Devil’s Lake

Spring 2016 Issue

Joe Koplowitz: 17 Meadow Lake Drive

Nothing stays alive at the third house from the end of the street, the grass brown, the trees rotten, the streetlamp burnt­out, and a baby died there once, it fell and split its head on the bathroom floor and after its parents moved away, already ghosts, trailing off to haunt whatever was left of themselves, there was an older man by himself who sat out nights in a lawnchair drinking Schnucks brand gin and you never quite saw his face, the shadows playing impossible angles so all you caught as you rode past on your green Huffy was the echo of a face like words murmured in a stone room, and the slow rise of his arm for a wave that felt like you’d been marked, smudged with ash, and when he stops appearing your mother says “he died sweetie, an ambulance came to take him away” but you know better, you know he’s there, lying in the basement, not dead but something like it, and resting in his arms a still and silent baby with a broken skull, and if you snuck down there and shined a flashlight onto him there would be no face, only shadows, and the baby’s eyes slide open, and the house goes empty for years.
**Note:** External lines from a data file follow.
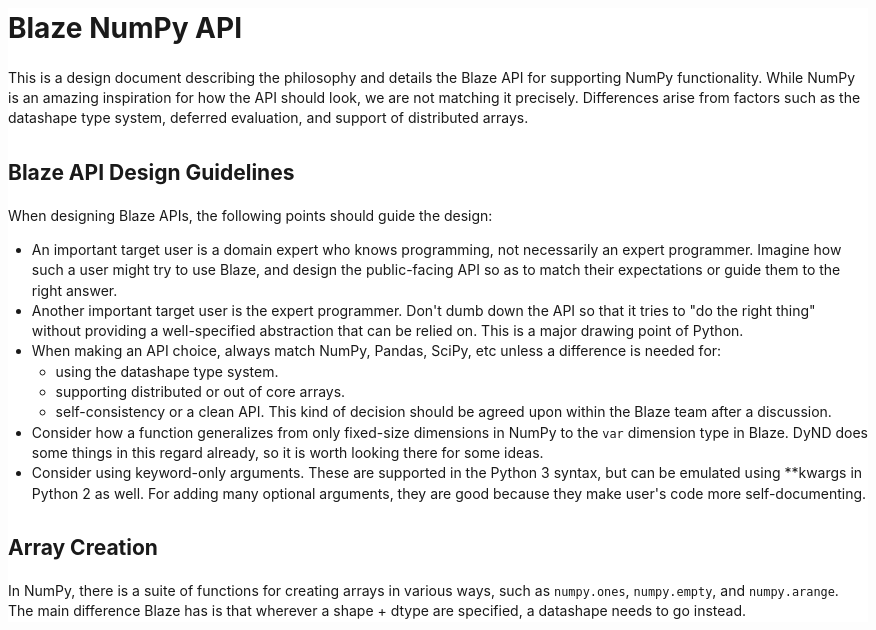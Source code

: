 ﻿Blaze NumPy API
===============

This is a design document describing the philosophy
and details the Blaze API for supporting
NumPy functionality. While NumPy is an amazing
inspiration for how the API should look, we are not
matching it precisely. Differences arise from factors
such as the datashape type system, deferred evaluation,
and support of distributed arrays.

Blaze API Design Guidelines
---------------------------

When designing Blaze APIs, the following points
should guide the design:

 * An important target user is a domain expert who knows
   programming, not necessarily an expert programmer.
   Imagine how such a user might try to use Blaze,
   and design the public-facing API so as to match their
   expectations or guide them to the right answer.
 * Another important target user is the expert
   programmer. Don't dumb down the API so that it
   tries to "do the right thing" without providing
   a well-specified abstraction that can be relied on.
   This is a major drawing point of Python.
 * When making an API choice, always match
   NumPy, Pandas, SciPy, etc unless a difference
   is needed for:
   * using the datashape type system.
   * supporting distributed or out of core arrays.
   * self-consistency or a clean API. This kind of
     decision should be agreed upon within the Blaze
     team after a discussion.
 * Consider how a function generalizes from only
   fixed-size dimensions in NumPy to the `var`
   dimension type in Blaze. DyND does some things
   in this regard already, so it is worth looking
   there for some ideas.
 * Consider using keyword-only arguments. These
   are supported in the Python 3 syntax, but can
   be emulated using **kwargs in Python 2 as well.
   For adding many optional arguments, they are
   good because they make user's code more
   self-documenting.

Array Creation
--------------

In NumPy, there is a suite of functions for creating
arrays in various ways, such as `numpy.ones`,
`numpy.empty`, and `numpy.arange`. The main difference
Blaze has is that wherever a shape + dtype are
specified, a datashape needs to go instead.
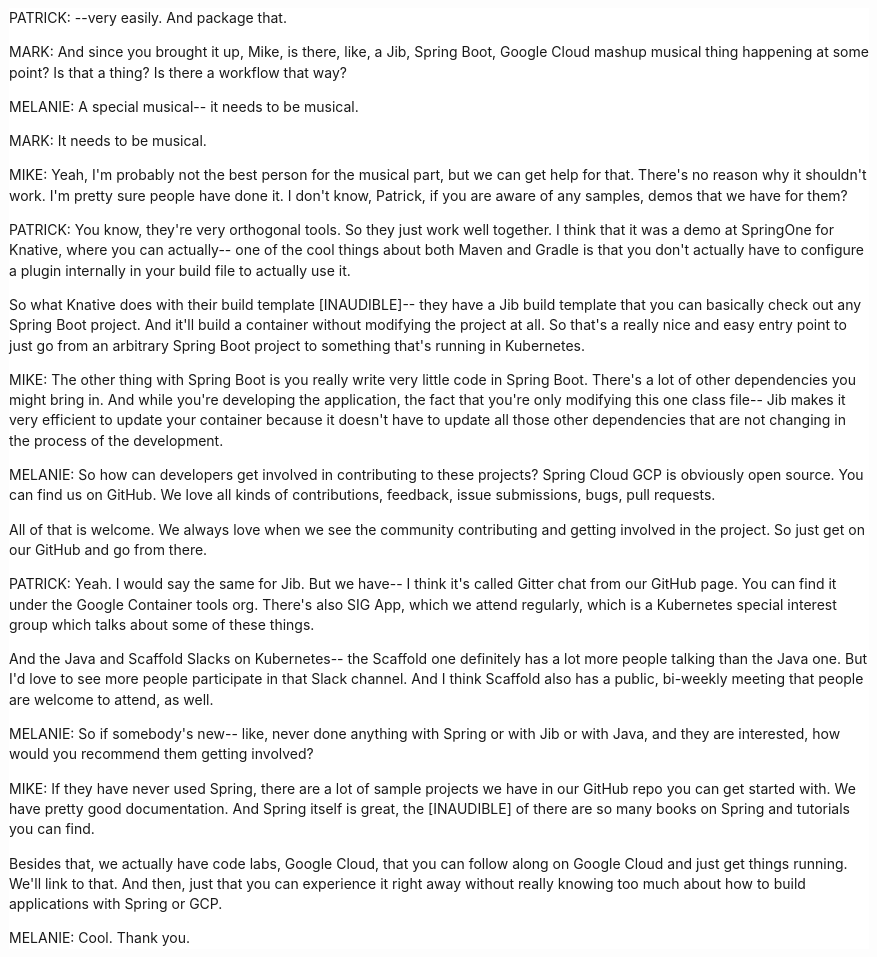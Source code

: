 PATRICK: --very easily. And package that. 

MARK: And since you brought it up, Mike, is there, like, a Jib, Spring Boot, Google Cloud mashup musical thing happening at some point? Is that a thing? Is there a workflow that way? 

MELANIE: A special musical-- it needs to be musical. 

MARK: It needs to be musical. 

MIKE: Yeah, I'm probably not the best person for the musical part, but we can get help for that. There's no reason why it shouldn't work. I'm pretty sure people have done it. I don't know, Patrick, if you are aware of any samples, demos that we have for them? 

PATRICK: You know, they're very orthogonal tools. So they just work well together. I think that it was a demo at SpringOne for Knative, where you can actually-- one of the cool things about both Maven and Gradle is that you don't actually have to configure a plugin internally in your build file to actually use it. 

So what Knative does with their build template [INAUDIBLE]-- they have a Jib build template that you can basically check out any Spring Boot project. And it'll build a container without modifying the project at all. So that's a really nice and easy entry point to just go from an arbitrary Spring Boot project to something that's running in Kubernetes. 

MIKE: The other thing with Spring Boot is you really write very little code in Spring Boot. There's a lot of other dependencies you might bring in. And while you're developing the application, the fact that you're only modifying this one class file-- Jib makes it very efficient to update your container because it doesn't have to update all those other dependencies that are not changing in the process of the development. 

MELANIE: So how can developers get involved in contributing to these projects? Spring Cloud GCP is obviously open source. You can find us on GitHub. We love all kinds of contributions, feedback, issue submissions, bugs, pull requests. 

All of that is welcome. We always love when we see the community contributing and getting involved in the project. So just get on our GitHub and go from there. 

PATRICK: Yeah. I would say the same for Jib. But we have-- I think it's called Gitter chat from our GitHub page. You can find it under the Google Container tools org. There's also SIG App, which we attend regularly, which is a Kubernetes special interest group which talks about some of these things. 

And the Java and Scaffold Slacks on Kubernetes-- the Scaffold one definitely has a lot more people talking than the Java one. But I'd love to see more people participate in that Slack channel. And I think Scaffold also has a public, bi-weekly meeting that people are welcome to attend, as well. 

MELANIE: So if somebody's new-- like, never done anything with Spring or with Jib or with Java, and they are interested, how would you recommend them getting involved? 

MIKE: If they have never used Spring, there are a lot of sample projects we have in our GitHub repo you can get started with. We have pretty good documentation. And Spring itself is great, the [INAUDIBLE] of there are so many books on Spring and tutorials you can find. 

Besides that, we actually have code labs, Google Cloud, that you can follow along on Google Cloud and just get things running. We'll link to that. And then, just that you can experience it right away without really knowing too much about how to build applications with Spring or GCP. 

MELANIE: Cool. Thank you.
Whatever, every neighborhood has one. Casey wraps a dish towel around his fist and punches through the back door window. The girls are named Sara and Lillian but I can’t remember which is which. The one with the unibrow says “cool” like she’s never seen a drunk kid punch through a window before. Which I guess she hasn’t. That's why they’re here with us.

Casey reaches in the punched­out window and unlocks the door and I take another swig from our plastic pint of whiskey and the girl with the unibrow says “so what like someone got murdered here?”

“No,” I say, “but a baby died.” The other girl has these weird eyes, not like they give off light but like they’re sucking it up from the air around her so the eyes are all you can see. I decide she must be Lillian.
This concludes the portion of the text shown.